╭─ Supplied data

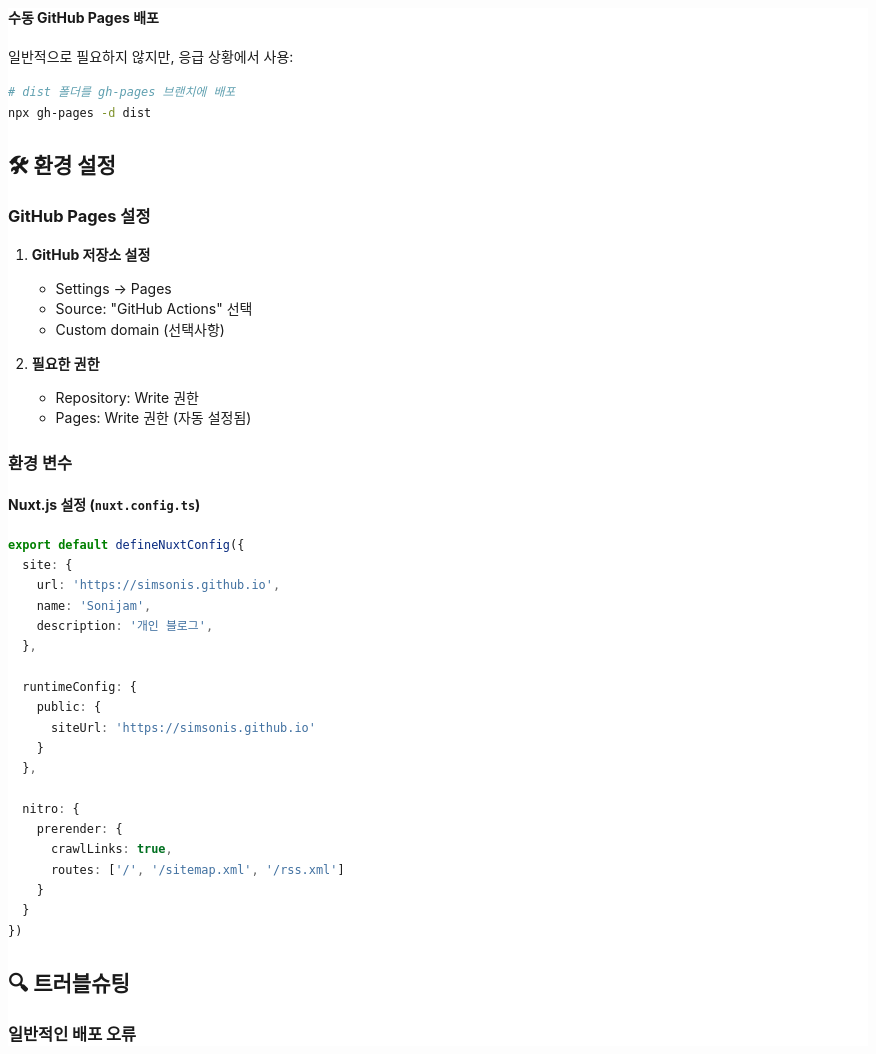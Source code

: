 #### 수동 GitHub Pages 배포
일반적으로 필요하지 않지만, 응급 상황에서 사용:

```bash
# dist 폴더를 gh-pages 브랜치에 배포
npx gh-pages -d dist
```

## 🛠️ 환경 설정

### GitHub Pages 설정

1. **GitHub 저장소 설정**
   - Settings → Pages
   - Source: "GitHub Actions" 선택
   - Custom domain (선택사항)

2. **필요한 권한**
   - Repository: Write 권한
   - Pages: Write 권한 (자동 설정됨)

### 환경 변수

#### Nuxt.js 설정 (`nuxt.config.ts`)
```typescript
export default defineNuxtConfig({
  site: {
    url: 'https://simsonis.github.io',
    name: 'Sonijam',
    description: '개인 블로그',
  },
  
  runtimeConfig: {
    public: {
      siteUrl: 'https://simsonis.github.io'
    }
  },
  
  nitro: {
    prerender: {
      crawlLinks: true,
      routes: ['/', '/sitemap.xml', '/rss.xml']
    }
  }
})
```

## 🔍 트러블슈팅

### 일반적인 배포 오류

╰─

» Task to complete
Once you find the line containing "#### Nuxt.js 설정", copy it and every line after it through the end of the records, exactly and nothing else.

» Completed task
#### Nuxt.js 설정 (`nuxt.config.ts`)
```typescript
export default defineNuxtConfig({
  site: {
    url: 'https://simsonis.github.io',
    name: 'Sonijam',
    description: '개인 블로그',
  },
  
  runtimeConfig: {
    public: {
      siteUrl: 'https://simsonis.github.io'
    }
  },
  
  nitro: {
    prerender: {
      crawlLinks: true,
      routes: ['/', '/sitemap.xml', '/rss.xml']
    }
  }
})
```

## 🔍 트러블슈팅

### 일반적인 배포 오류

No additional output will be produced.